Wetenschap
1. Turf:
* Formatie: Gedeeltelijk ontleed plantmateriaal in water doordrenkte omgevingen zoals moerassen en moerassen.
* kenmerken: Zacht, bruin en vezelachtig. Het is de eerste fase van kolenvorming en heeft een laag koolstofgehalte.

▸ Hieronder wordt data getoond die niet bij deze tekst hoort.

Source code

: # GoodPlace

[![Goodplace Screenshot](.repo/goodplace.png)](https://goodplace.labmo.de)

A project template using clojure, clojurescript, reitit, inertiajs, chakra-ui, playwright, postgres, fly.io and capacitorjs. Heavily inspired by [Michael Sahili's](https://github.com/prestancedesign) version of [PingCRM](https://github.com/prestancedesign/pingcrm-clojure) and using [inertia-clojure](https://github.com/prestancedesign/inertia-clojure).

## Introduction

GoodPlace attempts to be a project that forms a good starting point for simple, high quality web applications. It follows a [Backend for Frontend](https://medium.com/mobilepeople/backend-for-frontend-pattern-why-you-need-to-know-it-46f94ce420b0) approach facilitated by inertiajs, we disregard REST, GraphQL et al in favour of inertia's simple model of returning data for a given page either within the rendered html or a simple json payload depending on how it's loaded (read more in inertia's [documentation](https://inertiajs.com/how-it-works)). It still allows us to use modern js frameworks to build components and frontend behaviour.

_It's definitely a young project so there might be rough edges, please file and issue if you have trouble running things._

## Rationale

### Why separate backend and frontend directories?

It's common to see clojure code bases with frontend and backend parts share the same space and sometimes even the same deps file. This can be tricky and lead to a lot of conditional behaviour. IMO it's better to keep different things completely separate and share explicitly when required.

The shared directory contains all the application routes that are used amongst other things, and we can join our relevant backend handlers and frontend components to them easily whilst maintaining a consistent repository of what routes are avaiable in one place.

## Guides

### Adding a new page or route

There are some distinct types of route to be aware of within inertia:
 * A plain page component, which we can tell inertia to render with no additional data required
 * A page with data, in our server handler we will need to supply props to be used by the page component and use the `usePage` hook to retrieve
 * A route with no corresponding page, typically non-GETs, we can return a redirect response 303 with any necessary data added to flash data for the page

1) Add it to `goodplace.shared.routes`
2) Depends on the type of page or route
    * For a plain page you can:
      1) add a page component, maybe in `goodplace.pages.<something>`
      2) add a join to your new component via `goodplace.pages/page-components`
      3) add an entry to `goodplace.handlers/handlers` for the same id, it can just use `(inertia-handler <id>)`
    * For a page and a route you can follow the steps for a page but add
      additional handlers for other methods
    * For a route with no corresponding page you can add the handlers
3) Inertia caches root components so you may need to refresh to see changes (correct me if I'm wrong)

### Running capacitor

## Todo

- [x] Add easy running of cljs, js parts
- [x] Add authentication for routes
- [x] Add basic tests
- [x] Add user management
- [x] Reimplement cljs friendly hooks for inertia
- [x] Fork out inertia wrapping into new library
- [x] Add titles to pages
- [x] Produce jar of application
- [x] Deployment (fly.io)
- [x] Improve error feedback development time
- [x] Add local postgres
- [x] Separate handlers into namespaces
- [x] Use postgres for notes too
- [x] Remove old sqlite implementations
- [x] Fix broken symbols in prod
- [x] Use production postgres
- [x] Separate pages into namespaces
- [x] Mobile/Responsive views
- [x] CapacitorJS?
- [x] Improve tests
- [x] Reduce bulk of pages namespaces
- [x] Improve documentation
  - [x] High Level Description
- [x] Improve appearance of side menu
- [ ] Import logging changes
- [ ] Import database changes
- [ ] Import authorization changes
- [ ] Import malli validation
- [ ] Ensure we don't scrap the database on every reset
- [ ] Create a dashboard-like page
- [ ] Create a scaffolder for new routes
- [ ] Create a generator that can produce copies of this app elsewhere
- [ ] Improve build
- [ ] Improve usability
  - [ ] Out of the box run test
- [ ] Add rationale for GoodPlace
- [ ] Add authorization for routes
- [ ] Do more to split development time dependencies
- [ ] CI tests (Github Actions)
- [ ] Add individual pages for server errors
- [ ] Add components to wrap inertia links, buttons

* Gebruik: Voornamelijk gebruikt als brandstof voor huishoudelijke verwarming en in sommige industriële processen.
2. Lignite (bruine kolen):
* Formatie: Gevormd uit turf onder toenemende druk en warmte.
* kenmerken: Zacht, bruin en heeft een hoger koolstofgehalte dan turf. Het is ook relatief bros en heeft een hoog vochtgehalte.
* Gebruik: Voornamelijk gebruikt als brandstof in energiecentrales en voor briketten.
3. Subbitumineuze steenkool:
* Formatie: Gevormd uit bruinkool onder voortdurende druk en warmte.
* kenmerken: Donkerbruin tot zwart, en heeft een hoger koolstofgehalte dan bruinkool. Het is minder bros en heeft een lager vochtgehalte.
* Gebruik: Gebruikt als brandstof in energiecentrales en voor industriële doeleinden.
4. Bitumineuze steenkool:
* Formatie: Gevormd uit subbitumineuze kolen onder nog meer intense druk en warmte.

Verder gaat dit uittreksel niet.